Спасли румынские рыбаки. Они возвращались с лова. С их рыбацкой шхуны он смотрел потом, как «Зора» тонула. На верхушке мачты все еще развевался флаг, волны поглощали мачту, а она выныривала, и в сером хаосе бури то и дело возникала верхушка мачты с флагом, и это было как сигнал, который кто-то подавал из глубины моря.
Потом он нанял на берегу людей и пытался выловить сетями оружие…
В Тифлис вернулся в конце зимы, удивлял всех веселостью, благодушием, таскался по духанам, исчезал, появлялся студентом, князем, кинто, офицером, карачогелом, в марте уехал в Петербург — в бурке, в белой черкеске, с паспортом князя Дадиани в вагоне первого класса, был изящен, строг, пленил всех манерами и достоинством, объяснился в любви соседке по купе — молодой, рыхлой жене инженера (возвращается после курорта, знает петербургский свет), в Петербурге жил в лучшем номере гостиницы «Европейская», по ночам изготовлял бомбы в лаборатории Игнатьева, утром пьяно вваливался в гостиницу, давал швейцару рубль, требовал молока (все знали: грузинский князь опохмеляется молоком), читал о себе в «Петербургских ведомостях» («Вчера князь Кока Дадиани посетил графиню М»), уезжая в Тифлис, на прощание огорошил швейцара гостиницы пятаком, на вокзале, еще в фаэтоне, подозвал полицейского — снеси, голубчик, чемоданы!
– и уже в вагоне, медленно поднявшись вслед за полицейским, дал ему сэкономленный на швейцаре рубль, до Тифлиса отсыпался, сошел с поезда перед станцией, у стрелки, где ждали Анета и Саша, — сбросил чемоданы, спрыгнул, потом шел с ними через сады, по кривым переулкам и улочкам Авлабара, шутил: полицейскому дал мало, чемоданы тяжелые, в Питере к ним не притрагивался, до фаэтона донес швейцар.

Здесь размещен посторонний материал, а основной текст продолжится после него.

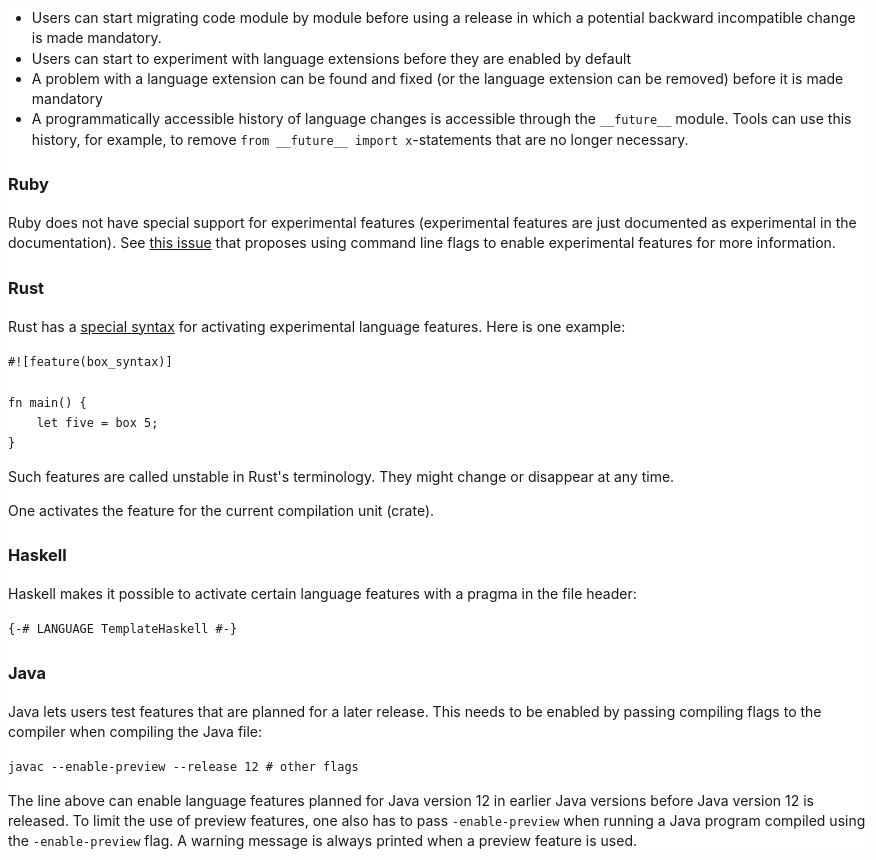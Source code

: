 * Users can start migrating code module by module before using a
  release in which a potential backward incompatible change is made
  mandatory.
* Users can start to experiment with language extensions before they
  are enabled by default
* A problem with a language extension can be found and fixed (or the
  language extension can be removed) before it is made mandatory
* A programmatically accessible history of language changes is
  accessible through the `__future__` module. Tools can use this
  history, for example, to remove `from __future__ import
  x`-statements that are no longer necessary.

### Ruby

Ruby does not have special support for experimental features
(experimental features are just documented as experimental in the
documentation). See [this
issue](https://bugs.ruby-lang.org/issues/15966) that proposes using
command line flags to enable experimental features for more
information.

### Rust

Rust has a [special syntax](https://doc.rust-lang.org/unstable-book/)
for activating experimental language features. Here is one example:

    #![feature(box_syntax)]

    fn main() {
        let five = box 5;
    }

Such features are called unstable in Rust's terminology. They might
change or disappear at any time.

One activates the feature for the current compilation unit (crate).

### Haskell

Haskell makes it possible to activate certain language features with a
pragma in the file header:

    {-# LANGUAGE TemplateHaskell #-}

### Java

Java lets users test features that are planned for a later
release. This needs to be enabled by passing compiling flags to the
compiler when compiling the Java file:

`javac --enable-preview --release 12 # other flags`

The line above can enable language features planned for Java version
12 in earlier Java versions before Java version 12 is released. To
limit the use of preview features, one also has to pass
`-enable-preview` when running a Java program compiled using the
`-enable-preview` flag. A warning message is always printed when a
preview feature is used.


[1]: https://gist.github.com/kjellwinblad/1bba90134379a76b70fc0b367b7c50b4
[EmacsVar]: <> "Local Variables:"
[EmacsVar]: <> "mode: indented-text"
[EmacsVar]: <> "indent-tabs-mode: nil"
[EmacsVar]: <> "sentence-end-double-space: t"
[EmacsVar]: <> "fill-column: 70"
[EmacsVar]: <> "coding: utf-8"
[EmacsVar]: <> "End:"
[VimVar]: <> " vim: set fileencoding=utf-8 expandtab shiftwidth=4 softtabstop=4: "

После его приезда Анета и Саша стали жить в Сололаках, в комнате с балконом и кружевными занавесками, по вечерам играли в лото, сплетничали с соседями, целыми днями сидели у окна, смотрели на улицу, никуда не выходили, зазывали мацонщика с хурджином, кинто с корзиной, иногда заходил знакомый офицер или студент — и так за несколько дней он переправил из Авчал в Сололаки все бомбы. Потом в Авчалах, в заброшенном сарае посреди сада, стал изготовлять бомбы вместе с Илико и Вано. Однажды бомба взорвалась, осколки вошли ему в левую руку и повредили правый глаз. Джаваир водила к знакомому глазнику Мусхелишвили, потом — в частную лечебницу Соболевского, Соболевский лечил ему руку. Анета и Саша прождали десять дней, взяли извозчика и приехали в Авчалы. Он их выругал, в наказание, экономя деньги, велел вернуться в Сололаки пешком.
Потом с утра просиживал в тесных портняжных, слесарных, часовых мастерских, что напротив главной почты на Михайловской улице. Улица у почты суживалась, лица чиновников, входящих по утрам в большую нарядную дверь почты, можно было разглядеть… Один из чиновников как-то обернулся на проходившую мимо женщину, наткнулся на дерево, поспешно извинился. Лицо чиновника было худое, узкое, с большими кроткими глазами. Вечером он прошел за чиновником до самого его дома на Черкезовской, недалеко от почты, дождался, когда в маленьком окне первого этажа зажегся свет, убедился, что чиновник живет один, и на следующий вечер познакомился: чиновника толкнул проходивший мимо кинто, выругался, толкнул еще раз, с силой нахлобучил чиновнику на глаза фуражку, тот присел, молча, удивленно смотрел на обидчика, кинто, уже раздражаясь от его пассивности, громко ругался, и тогда он вышел из-за угла дома, откуда следил за ними, схватил кинто за шиворот, отбросил, поднял упавшую с головы чиновника фуражку, кинто убежал, чиновника звали Гиго Касрадзе.